Las SMAW (Shielded Metal Arc Welding)
Las
SMAW sering disebut las listrik, las elektroda, las stick, las MMA.
Energi panas yang digunakan untuk mencairkan logam berasal dari busur
listrik pada elektroda. Temperatur busur listrik dari elektroda mampu
mencapai 6000°C . Fleksibilitas penggunaan dilapangan maupun didalam
bengkel merupakan keunggulan utama dibanding proses las lainnya.
Keunggulan lainnya antara lain; Harga mesin las cukup murah, Bisa
digunakan untuk mengelas berbagai macam logam tergantung dari kesediaan
jenis elektroda. Kekurangan dari proses las ini antara lain; efisiensi
rendah (65%), membutuhkan skill operator yang cukup tinggi, waktu
pengelasan cukup lama karena pengelasan selalu terputus untuk
penggantian elektroda sekaligus pengupasan terak las. Arus pengelasan
terbatas sesuai dengan kemampuan elektroda. Menghasilkan polutan asap
las, terak, slag dan spatter.
Las GMAW (Gas Metal Arc Welding)
Las
GMAW sering disebut las MIG/MAG, las CO2. Energi panas yang digunakan
untuk mencairkan logam berasal dari busur listrik dari kawat elektroda.
Temperatur busur listrik dari elektroda mampu mencapai 8000°C . Laju
desposisi lasan yang tinggi merupakan keunggulan utama dibanding proses
las lainnya. Keunggulan lainnya antara lain; Teknik mengelasnya lebih
mudah, bebas slag dan terak sehingga waktu operasi pengelasannya lebih
singkat, memiliki range tebal material yang lebih besar (mulai 0,8mm
keatas). Kekurangan dari proses las ini antara lain; Kurang portable,
jenis kawat elektroda terbatas, harga mesin las relative mahal,
memerlukan gas pelindung, tidak cocok digunakan mengelas dilapangan dan
masih menghasilkan spatter.
Las GTAW (Gas Tungsten Arc Welding)
Las GTAW sering disebut las WIG, las TIG, las Argon. Energi panas yang digunakan untuk mencairkan logam berasal dari busur listrik dari elektroda Tungsten. Temperatur busur listrik dari elektroda mampu mencapai 12000°C . Hasil las berkualitas tinggi merupakan keunggulan utama dibanding proses las lainnya. Keunggulan lainnya antara lain; bebas slag dan terak, nyaris bebas asap las. Bisa digunakan untuk mengelas semua jenis logam. Kekurangan dari proses las ini antara lain; Kurang portable, harga mesin las mahal, memerlukan gas pelindung, tidak cocok digunakan mengelas dilapangan, efektif hanya untuk mengelas logam tipis (0.5 s/d 6mm).
Berdasarkan
kelebihan dan kekurangan masing-masing proses pengelasan diatas,
berikut kita bandingkan tingkat penggunaannya dalam tabel Perbandingan
Aplikasi Proses Pengelasan Manual seperti dibawah ini.

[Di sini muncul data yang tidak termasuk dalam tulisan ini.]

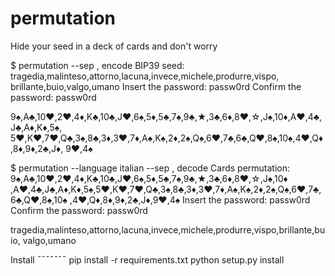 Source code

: permutation
===========
Hide your seed in a deck of cards and don't worry

$ permutation --sep , encode
BIP39 seed: tragedia,malinteso,attorno,lacuna,invece,michele,produrre,vispo,
            brillante,buio,valgo,umano
Insert the password: passw0rd
Confirm the password: passw0rd

9♠,A♣,10♥,2♥,4♦,K♣,10♣,J♥,6♠,5♦,5♣,7♠,9♣,★,3♣,6♦,8♥,☆,J♠,10♦,A♥,4♣,J♣,A♦,K♦,5♠,
5♥,K♥,7♥,Q♣,3♠,8♣,3♦,3♥,7♦,A♠,K♠,2♦,2♠,Q♠,6♥,7♣,6♣,Q♥,8♠,10♠,4♥,Q♦,8♦,9♦,2♣,J♦,
9♥,4♠

$ permutation --language italian --sep , decode
Cards permutation: 9♠,A♣,10♥,2♥,4♦,K♣,10♣,J♥,6♠,5♦,5♣,7♠,9♣,★,3♣,6♦,8♥,☆,J♠,10♦
,A♥,4♣,J♣,A♦,K♦,5♠,5♥,K♥,7♥,Q♣,3♠,8♣,3♦,3♥,7♦,A♠,K♠,2♦,2♠,Q♠,6♥,7♣,6♣,Q♥,8♠,10♠
,4♥,Q♦,8♦,9♦,2♣,J♦,9♥,4♠
Insert the password: passw0rd
Confirm the password: passw0rd

tragedia,malinteso,attorno,lacuna,invece,michele,produrre,vispo,brillante,buio,
valgo,umano


Install
¯¯¯¯¯¯¯
pip install -r requirements.txt
python setup.py install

Tabel Perbandingan Aplikasi Proses Pengelasan Manual
Parameter
|
Proses Pengelasan
|
|||
OAW
|
SMAW
|
GMAW
|
GTAW
|
|
Flexibilitas
|
**
|
****
|
*
|
*
|
Kemampuan las terhadap variasi jenis logam
|
*
|
****
|
**
|
****
|
Kecepatan las
|
*
|
**
|
****
|
*
|
Efisiensi deposit lasan
|
**
|
**
|
****
|
**
|
Harga mesin/peralatan las
|
**
|
**
|
***
|
****
|
Biaya operasional
|
***
|
**
|
*
|
****
|
Kualitas hasil las
|
*
|
**
|
***
|
****
|
Kebutuhan skill welder
|
***
|
**
|
*
|
****
|
Range ketebalan material
|
*
|
***
|
****
|
**
|
Fungsi tambahan peralatan
|
****
|
**
|
*
|
*
|
Keterangan: * = rendah
** = cukup
*** = tinggi
**** = sangat tinggi
Pembahasan
Dari
tabel diatas, kita dapat membandingkan tingkat keunggulan dari
masing-masing proses pengelasan. Sangatlah tidak adil jika kita
membandingkan keempat proses las tersebut dengan menjumlahkan tanda
bintang yang ada. Tetapi cara membandingkannya melihat dari kebutuhan.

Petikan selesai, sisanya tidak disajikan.